How do we encourage DEIB at work?  We talk a lot about these issues and how best to encourage diversity in thoughts, actions, and ideas as well as how to help staff feel included in our culture.  But do we mean it?


We often get caught up in the idea that we must treat everyone the same to ensure fair and equal treatment, but the reality is in treating everyone the same, we’re not being inclusive or encouraging diversity.  We’re expecting and encouraging homogeneity.    And that can seriously hamper creativity and innovation.


Unfortunately, human resources professionals can get caught up in this as much as anyone.  If we set clear rules and boundaries and expect everyone to stay within those boundaries, we may inadvertently feed into this.  We teach our managers sameness, often under the illusion that this is a safer course of action.  But in the meantime, we look for a variety of skills and experiences in our staff to enhance our workforce.  Then, when differences come out, we may squelch the opportunity to learn or try something new.


So what can we do about it?  First, we need to acknowledge that diversity requires some flexibility.  We need to encourage managers to consider that when working with their staff, they need to determine how best to bring out the individual skills sets and strengths we perceived in hiring.   We need to work toward ensuring staff feel heard and supported and that we’re open to questions or suggestions and the opportunity to do things differently.
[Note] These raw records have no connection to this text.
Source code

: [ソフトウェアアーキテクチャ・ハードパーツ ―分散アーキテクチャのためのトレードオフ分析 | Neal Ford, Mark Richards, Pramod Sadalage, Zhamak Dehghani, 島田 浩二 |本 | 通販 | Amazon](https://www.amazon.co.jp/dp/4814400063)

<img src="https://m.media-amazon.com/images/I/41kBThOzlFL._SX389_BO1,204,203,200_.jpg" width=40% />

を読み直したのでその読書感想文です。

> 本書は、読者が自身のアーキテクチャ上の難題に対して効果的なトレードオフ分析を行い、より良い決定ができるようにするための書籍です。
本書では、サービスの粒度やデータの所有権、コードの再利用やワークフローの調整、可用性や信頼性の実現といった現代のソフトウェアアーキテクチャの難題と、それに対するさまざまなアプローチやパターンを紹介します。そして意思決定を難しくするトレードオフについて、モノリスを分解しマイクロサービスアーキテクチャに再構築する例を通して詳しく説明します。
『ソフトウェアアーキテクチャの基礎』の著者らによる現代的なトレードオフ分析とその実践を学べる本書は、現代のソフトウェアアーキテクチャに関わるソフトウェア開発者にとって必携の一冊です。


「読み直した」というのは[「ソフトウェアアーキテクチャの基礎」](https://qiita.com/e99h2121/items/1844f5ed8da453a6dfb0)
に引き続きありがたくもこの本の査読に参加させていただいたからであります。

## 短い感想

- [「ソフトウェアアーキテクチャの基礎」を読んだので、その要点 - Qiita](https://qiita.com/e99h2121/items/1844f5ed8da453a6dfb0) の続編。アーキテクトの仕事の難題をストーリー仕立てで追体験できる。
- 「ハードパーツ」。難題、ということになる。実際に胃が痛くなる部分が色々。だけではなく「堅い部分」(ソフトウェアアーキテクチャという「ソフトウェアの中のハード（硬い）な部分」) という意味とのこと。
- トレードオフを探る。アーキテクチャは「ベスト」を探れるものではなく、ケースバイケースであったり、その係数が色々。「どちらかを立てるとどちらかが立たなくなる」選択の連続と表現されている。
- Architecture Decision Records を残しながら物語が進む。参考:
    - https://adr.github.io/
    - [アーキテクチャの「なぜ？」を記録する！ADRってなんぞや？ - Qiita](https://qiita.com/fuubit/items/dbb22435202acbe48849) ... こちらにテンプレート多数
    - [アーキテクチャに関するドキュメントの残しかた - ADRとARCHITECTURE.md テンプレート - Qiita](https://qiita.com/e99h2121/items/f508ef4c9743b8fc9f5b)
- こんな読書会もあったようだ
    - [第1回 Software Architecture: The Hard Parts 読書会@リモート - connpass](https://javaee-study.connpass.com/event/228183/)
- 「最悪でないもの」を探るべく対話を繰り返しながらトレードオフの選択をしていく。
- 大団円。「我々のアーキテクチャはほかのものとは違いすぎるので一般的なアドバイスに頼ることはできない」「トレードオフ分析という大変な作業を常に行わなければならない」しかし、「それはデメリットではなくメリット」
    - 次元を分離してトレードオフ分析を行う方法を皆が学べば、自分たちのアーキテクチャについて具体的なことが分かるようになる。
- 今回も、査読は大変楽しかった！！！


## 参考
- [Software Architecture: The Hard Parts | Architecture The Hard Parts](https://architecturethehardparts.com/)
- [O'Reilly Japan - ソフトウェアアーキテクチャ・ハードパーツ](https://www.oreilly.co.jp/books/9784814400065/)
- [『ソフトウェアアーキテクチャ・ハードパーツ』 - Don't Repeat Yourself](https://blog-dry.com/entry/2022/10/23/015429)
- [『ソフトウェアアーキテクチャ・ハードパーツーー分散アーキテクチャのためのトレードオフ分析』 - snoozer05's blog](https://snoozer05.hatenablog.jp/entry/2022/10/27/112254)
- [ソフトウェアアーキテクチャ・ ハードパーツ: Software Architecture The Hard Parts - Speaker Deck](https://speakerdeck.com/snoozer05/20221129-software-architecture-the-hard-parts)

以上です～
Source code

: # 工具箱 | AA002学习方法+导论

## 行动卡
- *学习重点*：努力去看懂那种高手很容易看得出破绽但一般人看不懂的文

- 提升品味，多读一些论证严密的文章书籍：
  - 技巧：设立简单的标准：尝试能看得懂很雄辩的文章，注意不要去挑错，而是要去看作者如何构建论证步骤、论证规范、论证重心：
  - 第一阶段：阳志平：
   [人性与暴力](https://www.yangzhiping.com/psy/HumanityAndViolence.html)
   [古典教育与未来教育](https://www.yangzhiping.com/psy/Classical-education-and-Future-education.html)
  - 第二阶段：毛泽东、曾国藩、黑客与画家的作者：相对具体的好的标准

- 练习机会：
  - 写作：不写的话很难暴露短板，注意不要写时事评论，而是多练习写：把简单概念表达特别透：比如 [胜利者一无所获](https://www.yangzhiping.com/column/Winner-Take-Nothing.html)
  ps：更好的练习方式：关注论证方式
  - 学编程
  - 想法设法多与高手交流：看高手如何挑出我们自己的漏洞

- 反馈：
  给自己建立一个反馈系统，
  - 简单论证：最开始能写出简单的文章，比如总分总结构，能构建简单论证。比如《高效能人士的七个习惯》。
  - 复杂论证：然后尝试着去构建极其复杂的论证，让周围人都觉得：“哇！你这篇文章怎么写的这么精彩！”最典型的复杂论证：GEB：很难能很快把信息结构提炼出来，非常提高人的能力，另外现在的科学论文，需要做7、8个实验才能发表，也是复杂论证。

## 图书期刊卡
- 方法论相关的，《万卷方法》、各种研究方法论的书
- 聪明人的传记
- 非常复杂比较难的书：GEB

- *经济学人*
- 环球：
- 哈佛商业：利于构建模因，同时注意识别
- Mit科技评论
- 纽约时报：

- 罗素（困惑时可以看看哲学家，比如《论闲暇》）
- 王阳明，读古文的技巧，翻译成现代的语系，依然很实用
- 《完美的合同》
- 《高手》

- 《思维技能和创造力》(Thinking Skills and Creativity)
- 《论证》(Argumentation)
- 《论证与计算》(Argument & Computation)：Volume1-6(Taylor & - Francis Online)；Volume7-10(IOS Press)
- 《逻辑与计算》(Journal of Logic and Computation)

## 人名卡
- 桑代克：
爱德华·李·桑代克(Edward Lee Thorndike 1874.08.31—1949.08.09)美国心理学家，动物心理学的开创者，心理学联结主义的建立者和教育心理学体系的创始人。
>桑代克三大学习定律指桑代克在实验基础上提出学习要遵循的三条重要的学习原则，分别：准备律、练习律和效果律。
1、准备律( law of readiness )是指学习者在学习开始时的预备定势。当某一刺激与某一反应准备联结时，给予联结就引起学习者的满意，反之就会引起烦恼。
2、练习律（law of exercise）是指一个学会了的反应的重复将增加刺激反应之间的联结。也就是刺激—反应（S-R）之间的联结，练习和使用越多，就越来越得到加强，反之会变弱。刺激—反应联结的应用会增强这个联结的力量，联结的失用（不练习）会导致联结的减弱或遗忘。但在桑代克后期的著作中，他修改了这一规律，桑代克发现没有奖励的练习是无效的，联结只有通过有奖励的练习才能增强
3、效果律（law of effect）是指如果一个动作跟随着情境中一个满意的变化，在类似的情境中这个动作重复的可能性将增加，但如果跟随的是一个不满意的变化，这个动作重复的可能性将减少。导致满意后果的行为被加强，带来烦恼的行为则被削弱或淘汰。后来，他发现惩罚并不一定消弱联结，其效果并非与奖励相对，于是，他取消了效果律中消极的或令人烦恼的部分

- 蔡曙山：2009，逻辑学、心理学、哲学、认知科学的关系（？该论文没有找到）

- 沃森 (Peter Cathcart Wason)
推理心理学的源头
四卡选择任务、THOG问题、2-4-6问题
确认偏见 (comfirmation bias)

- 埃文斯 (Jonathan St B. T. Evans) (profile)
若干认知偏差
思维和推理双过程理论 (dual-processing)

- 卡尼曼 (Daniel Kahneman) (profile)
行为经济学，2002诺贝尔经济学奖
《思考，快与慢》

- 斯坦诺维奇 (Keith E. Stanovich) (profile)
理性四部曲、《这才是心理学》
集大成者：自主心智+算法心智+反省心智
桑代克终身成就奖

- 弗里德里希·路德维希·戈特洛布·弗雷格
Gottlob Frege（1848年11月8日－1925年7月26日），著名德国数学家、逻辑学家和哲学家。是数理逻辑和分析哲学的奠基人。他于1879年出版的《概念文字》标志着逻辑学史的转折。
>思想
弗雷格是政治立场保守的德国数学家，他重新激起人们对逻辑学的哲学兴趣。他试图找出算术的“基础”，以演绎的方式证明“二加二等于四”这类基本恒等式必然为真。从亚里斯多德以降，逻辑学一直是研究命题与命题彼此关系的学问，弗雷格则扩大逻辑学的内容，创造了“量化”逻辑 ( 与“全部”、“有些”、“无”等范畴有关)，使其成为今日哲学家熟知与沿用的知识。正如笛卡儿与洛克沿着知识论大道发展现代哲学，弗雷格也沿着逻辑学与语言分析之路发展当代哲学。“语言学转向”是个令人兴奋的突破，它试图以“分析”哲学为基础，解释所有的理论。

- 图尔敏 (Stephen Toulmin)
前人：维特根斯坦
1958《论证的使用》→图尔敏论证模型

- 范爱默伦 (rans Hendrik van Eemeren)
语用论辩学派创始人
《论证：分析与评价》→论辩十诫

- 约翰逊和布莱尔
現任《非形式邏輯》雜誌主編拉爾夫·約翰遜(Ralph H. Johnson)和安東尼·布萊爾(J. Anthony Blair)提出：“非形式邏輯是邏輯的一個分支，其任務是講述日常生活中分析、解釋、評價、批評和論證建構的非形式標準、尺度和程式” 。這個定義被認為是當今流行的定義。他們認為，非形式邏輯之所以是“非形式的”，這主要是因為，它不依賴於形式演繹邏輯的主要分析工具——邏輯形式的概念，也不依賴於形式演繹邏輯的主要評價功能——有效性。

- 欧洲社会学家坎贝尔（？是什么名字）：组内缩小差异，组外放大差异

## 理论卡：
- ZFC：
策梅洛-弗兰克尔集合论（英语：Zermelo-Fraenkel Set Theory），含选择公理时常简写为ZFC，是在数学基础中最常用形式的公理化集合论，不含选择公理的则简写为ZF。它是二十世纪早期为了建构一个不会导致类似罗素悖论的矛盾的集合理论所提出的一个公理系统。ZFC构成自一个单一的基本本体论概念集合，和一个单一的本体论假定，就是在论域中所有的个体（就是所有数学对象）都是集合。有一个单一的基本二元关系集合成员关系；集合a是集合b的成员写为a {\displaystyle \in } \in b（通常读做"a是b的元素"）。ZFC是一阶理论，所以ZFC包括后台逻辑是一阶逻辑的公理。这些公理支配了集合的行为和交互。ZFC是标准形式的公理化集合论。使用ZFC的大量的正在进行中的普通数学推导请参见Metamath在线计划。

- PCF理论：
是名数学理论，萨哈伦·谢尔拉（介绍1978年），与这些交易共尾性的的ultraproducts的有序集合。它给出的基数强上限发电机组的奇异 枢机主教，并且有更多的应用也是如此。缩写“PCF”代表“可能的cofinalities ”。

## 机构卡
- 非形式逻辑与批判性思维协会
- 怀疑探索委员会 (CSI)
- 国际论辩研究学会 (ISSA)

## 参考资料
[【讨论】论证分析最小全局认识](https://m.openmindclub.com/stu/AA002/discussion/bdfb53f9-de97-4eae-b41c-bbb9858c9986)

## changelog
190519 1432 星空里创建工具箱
When mistakes are made, rather than looking for blame, we need to determine what led us down this path.  Were we clear in our expectations?  Did we offer the right training/resources?  Were we open and approachable to questions?  If the results weren’t what we expected are they wrong or just different?  And, most importantly, what can be learned from the experience?


One of the quickest ways to discourage someone from trying something new is to make it clear we’re unhappy with them and/or frustrated by the results.  We must find ways to welcome issues as chances for us all to improve and grow.  This doesn’t mean people can make mistakes with no consequences, but we need to determine how to encourage and celebrate diversity and enable all of us to learn and move forward.